NAME
    nsite - tool for generating WWW site maps

SYNOPSIS
        nsite.pl 
            [ -verbose ] 
            [ -help ]
            [ -doc ]
            [ -depth <depth> ] 
            [ -proxy <proxy URL> ] 
            [ -[no]envproxy ] 
            [ -agent <agent> ]
            [ -authen ] 
            [ -format <html|text|xml|none> ] 
            [ -summary <number of chars> ] 
            [ -title <page title> ] 
            [ -email <e-mail address> ]
            [ -index ]
            [ -nolinks ]
            [ -stats <filename> ]
            [ -output <filename> ]
            [ -altstart <filename> ]
            -url <root URL> 

DESCRIPTION
    nSite generates site maps for a given WWW site. It walks a site from the
    root URL and generates an HTML, TEXT, or XML link page which illustrates
    the structure of the site.

    The HTML site map consists of the page url, title, unique fingerprint,
    summary, and list of internal and external links. The links are
    'clickable' with the internal links in blue and the external links in
    orange.

    The TEXT site map consists of the page url, title, and unique
    fingerprint.

    The XML site map is a list of XML <LINK>/<URL> structures.

    The structure reflects the depth from the root page to the pages listed;
    i.e., the first-level bullets are pages accessible directly from the
    root page, at the next levels are pages accessible from those pages,
    etc. nSite assumes a typical, breadth-first, top-down site structure so
    pages may appear in a different order than originally intended.

OPTIONS
  -url <root URL>

    Option to specify a root URL to generate a site map for. This option is
    required.

  -depth <depth>

    Option to specify the depth of the site map generated. If not specified,
    nSite will generate a sitemap of unlimited depth.

  -email <email address>

    Option to specify the email address which is reported by the robot to
    the site where it gets pages from.

  -proxy <proxy URL>

    Specify an HTTP proxy to use.

  -[no]envproxy

    If -envproxy is set, the proxy specified by the $http_proxy environment
    variable will be used (this is the default behaviour).

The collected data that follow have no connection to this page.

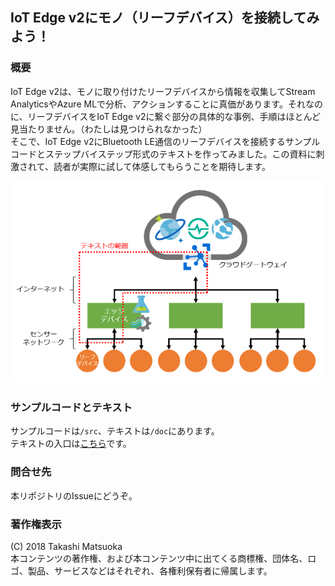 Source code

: ## IoT Edge v2にモノ（リーフデバイス）を接続してみよう！

### 概要

IoT Edge v2は、モノに取り付けたリーフデバイスから情報を収集してStream AnalyticsやAzure MLで分析、アクションすることに真価があります。それなのに、リーフデバイスをIoT Edge v2に繋ぐ部分の具体的な事例、手順はほとんど見当たりません。（わたしは見つけられなかった）  
そこで、IoT Edge v2にBluetooth LE通信のリーフデバイスを接続するサンプルコードとステップバイステップ形式のテキストを作ってみました。この資料に刺激されて、読者が実際に試して体感してもらうことを期待します。

![1](img/1.png)

### サンプルコードとテキスト

サンプルコードは`/src`、テキストは`/doc`にあります。  
テキストの入口は[こちら](doc/readme.md)です。

### 問合せ先

本リポジトリのIssueにどうぞ。

### 著作権表示

(C) 2018 Takashi Matsuoka  
本コンテンツの著作権、および本コンテンツ中に出てくる商標権、団体名、ロゴ、製品、サービスなどはそれぞれ、各権利保有者に帰属します。
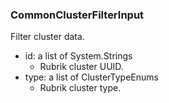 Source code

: ### CommonClusterFilterInput
Filter cluster data.

- id: a list of System.Strings
  - Rubrik cluster UUID.
- type: a list of ClusterTypeEnums
  - Rubrik cluster type.
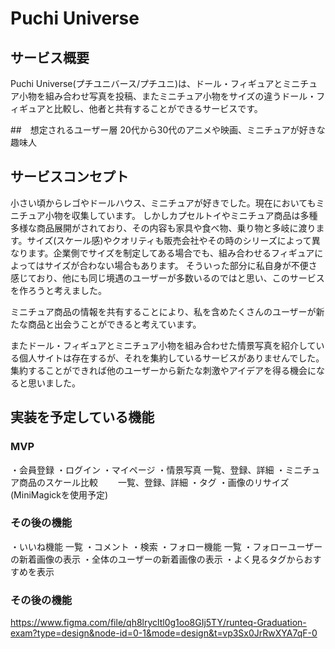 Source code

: # Puchi Universe

## サービス概要
Puchi Universe(プチユニバース/プチユニ)は、ドール・フィギュアとミニチュア小物を組み合わせ写真を投稿、またミニチュア小物をサイズの違うドール・フィギュアと比較し、他者と共有することができるサービスです。

##　想定されるユーザー層
20代から30代のアニメや映画、ミニチュアが好きな趣味人

## サービスコンセプト
小さい頃からレゴやドールハウス、ミニチュアが好きでした。現在においてもミニチュア小物を収集しています。
しかしカプセルトイやミニチュア商品は多種多様な商品展開がされており、その内容も家具や食べ物、乗り物と多岐に渡ります。サイズ(スケール感)やクオリティも販売会社やその時のシリーズによって異なります。企業側でサイズを制定してある場合でも、組み合わせるフィギュアによってはサイズが合わない場合もあります。
そういった部分に私自身が不便さ感じており、他にも同じ境遇のユーザーが多数いるのではと思い、このサービスを作ろうと考えました。

ミニチュア商品の情報を共有することにより、私を含めたくさんのユーザーが新たな商品と出会うことができると考えています。

またドール・フィギュアとミニチュア小物を組み合わせた情景写真を紹介している個人サイトは存在するが、それを集約しているサービスがありませんでした。
集約することができれば他のユーザーから新たな刺激やアイデアを得る機会になると思いました。

## 実装を予定している機能
### MVP
・会員登録
・ログイン
・マイページ
・情景写真
    一覧、登録、詳細
・ミニチュア商品のスケール比較
　　一覧、登録、詳細
・タグ
・画像のリサイズ(MiniMagickを使用予定)

### その後の機能
・いいね機能
    一覧
・コメント
・検索
・フォロー機能
    一覧
・フォローユーザーの新着画像の表示
・全体のユーザーの新着画像の表示
・よく見るタグからおすすめを表示

### その後の機能
https://www.figma.com/file/qh8lrycltl0g1oo8GIj5TY/runteq-Graduation-exam?type=design&node-id=0-1&mode=design&t=vp3Sx0JrRwXYA7qF-0
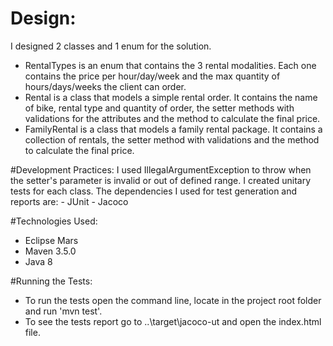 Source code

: # Design:
I designed 2 classes and 1 enum for the solution.
 - 	RentalTypes is an enum that contains the 3 rental modalities.
	Each one contains the price per hour/day/week and the max quantity of hours/days/weeks the client can order.
 -  Rental is a class that models a simple rental order.
	It contains the name of bike, rental type and quantity of order, the setter methods with validations for the attributes and the method to calculate the final price.
 -  FamilyRental is a class that models a family rental package.
	It contains a collection of rentals, the setter method with validations and the method to calculate the final price.
	
#Development Practices:
I used IllegalArgumentException to throw when the setter's parameter is invalid or out of defined range.
I created unitary tests for each class. The dependencies I used for test generation and reports are:
	- JUnit
	- Jacoco

#Technologies Used:
 - Eclipse Mars
 - Maven 3.5.0
 - Java 8
 
#Running the Tests:
 - To run the tests open the command line, locate in the project root folder and run 'mvn test'.
 - To see the tests report go to ..\target\jacoco-ut and open the index.html file.
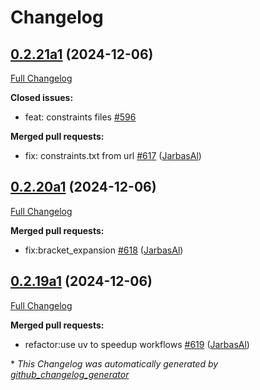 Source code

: # Changelog

## [0.2.21a1](https://github.com/OpenVoiceOS/ovos-core/tree/0.2.21a1) (2024-12-06)

[Full Changelog](https://github.com/OpenVoiceOS/ovos-core/compare/0.2.20a1...0.2.21a1)

**Closed issues:**

- feat: constraints files [\#596](https://github.com/OpenVoiceOS/ovos-core/issues/596)

**Merged pull requests:**

- fix: constraints.txt from url [\#617](https://github.com/OpenVoiceOS/ovos-core/pull/617) ([JarbasAl](https://github.com/JarbasAl))

## [0.2.20a1](https://github.com/OpenVoiceOS/ovos-core/tree/0.2.20a1) (2024-12-06)

[Full Changelog](https://github.com/OpenVoiceOS/ovos-core/compare/0.2.19a1...0.2.20a1)

**Merged pull requests:**

- fix:bracket\_expansion [\#618](https://github.com/OpenVoiceOS/ovos-core/pull/618) ([JarbasAl](https://github.com/JarbasAl))

## [0.2.19a1](https://github.com/OpenVoiceOS/ovos-core/tree/0.2.19a1) (2024-12-06)

[Full Changelog](https://github.com/OpenVoiceOS/ovos-core/compare/0.2.18...0.2.19a1)

**Merged pull requests:**

- refactor:use uv to speedup workflows [\#619](https://github.com/OpenVoiceOS/ovos-core/pull/619) ([JarbasAl](https://github.com/JarbasAl))



\* *This Changelog was automatically generated by [github_changelog_generator](https://github.com/github-changelog-generator/github-changelog-generator)*
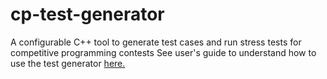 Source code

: # cp-test-generator
 A configurable C++ tool to generate test cases and run stress tests for competitive programming contests
 See user's guide to understand how to use the test generator [here.](Notes/User%20setting%20%26%20options%20documentary.md)
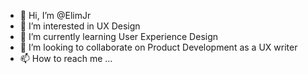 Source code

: - 👋 Hi, I’m @ElimJr
- 👀 I’m interested in UX Design 
- 🌱 I’m currently learning User Experience Design 
- 💞️ I’m looking to collaborate on Product Development as a UX writer 
- 📫 How to reach me ...

<!---
ElimJr/ElimJr is a ✨ special ✨ repository because its `README.md` (this file) appears on your GitHub profile.
You can click the Preview link to take a look at your changes.
--->
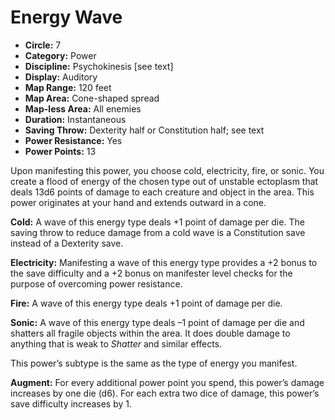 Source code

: # Energy Wave

- **Circle:** 7
- **Category:** Power
- **Discipline:** Psychokinesis [see text]
- **Display:** Auditory
- **Map Range:** 120 feet
- **Map Area:** Cone-shaped spread
- **Map-less Area:** All enemies
- **Duration:** Instantaneous
- **Saving Throw:** Dexterity half or Constitution half; see text
- **Power Resistance:** Yes
- **Power Points:** 13

Upon manifesting this power, you choose cold, electricity, fire, or sonic. You create a flood of energy of the chosen type out of unstable ectoplasm that deals 13d6 points of damage to each creature and object in the area. This power originates at your hand and extends outward in a cone.

**Cold:** A wave of this energy type deals +1 point of damage per die. The saving throw to reduce damage from a cold wave is a Constitution save instead of a Dexterity save.

**Electricity:** Manifesting a wave of this energy type provides a +2 bonus to the save difficulty and a +2 bonus on manifester level checks for the purpose of overcoming power resistance.

**Fire:** A wave of this energy type deals +1 point of damage per die. 

**Sonic:** A wave of this energy type deals –1 point of damage per die and shatters all fragile objects within the area. It does double damage to anything that is weak to *Shatter* and similar effects.

This power’s subtype is the same as the type of energy you manifest. 

**Augment:** For every additional power point you spend, this power’s damage increases by one die (d6). For each extra two dice of damage, this power’s save difficulty increases by 1.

Use -noenvproxy
    to suppress this. -proxy takes precedence over -envproxy.

  -agent <agent>

    Allows the user to specify an agent for the robot to pretend to be (e.g.
    'Mozilla/4.5'). This can be necessary for sites that do browser sniffing
    for serving particular content, etc.

  -format <formatting option>

    Option for specifying the output format the site map. Possible values
    are

    html
        Simple HTML bulleted list (default). Consists of the page url,
        title, unique fingerprint, summary, and list of internal and
        external links. The links are 'clickable' with the internal links in
        blue and the external links in orange.

    text
        Plain text with indenting. Consists of the page url, title, and a
        unique fingerprint.

    xml An XML graph of linkage between pages. Consists of a list of XML
        <LINK>/<URL> structures.

    none
        Do not output the site map. Useful when you want to just output the
        stats file. (see -stats)

  -summary <number of chars>

    Automatically extract a summary to display with the title. This will be
    truncated at the specified number of characters (default:200). To
    disable the summary display, set the number of chars to -1.

  -title <page title>

    Option to specify a page title for the site map.

  -authen

    Option to use LWP::AuthenAgent to get HTML pages. This allows the user
    to type a username / password for pages that are access controlled.

  -index

    Option to display an index (table of contents) for the site map.

  -nolinks

    Option to disable the display of the internal and external links for
    each page in the site map.

  -altstart

    Option to start the mapping at a specific file instead of the default
    index file.

  -stats <filename>

    Option to output a statistics file with lines containing the following:

     URL<tab>FINGERPRINT<tab>NUMBER_OF_LINKS<tab>DEPTH<tab>TITLE.

  -output <filename>

    Option to output the site map to a file. (Defaults to standard output.)

  -help

    Display a help message to standard output, with a brief description of
    nSite and its command-line switches.

  -doc

    Display the full documentation for nSite, generated from the embedded
    pod format documentation.

  -version

    Print out the current version number for nSite.

  -verbose

    Turn on verbose messages.

ENVIRONMENT
    nSite makes use of the `$http_proxy' environment variable, if it is set.

PREREQUISITES
        HTML::Entities
        Getopt::Long
        LWP::AuthenAgent
        LWP::UserAgent
        Pod::Usage

BUGS
    XML support is very basic. It has been tested only on some Linux,
    Windows, and Irix systems.

AUTHOR
    Steve Horsburgh <shorsburgh@horsburgh.com>

CREDITS
    This script is based on the 1997 sitemapper.pl script by Ave Wrigley
    <wrigley@cre.canon.co.uk>

COPYRIGHT
    Copyright (c) 2000, Horsburgh.com. All rights reserved.

    This script is free software; you can redistribute it and/or modify it
    under GNU GPL. (See the file COPYING)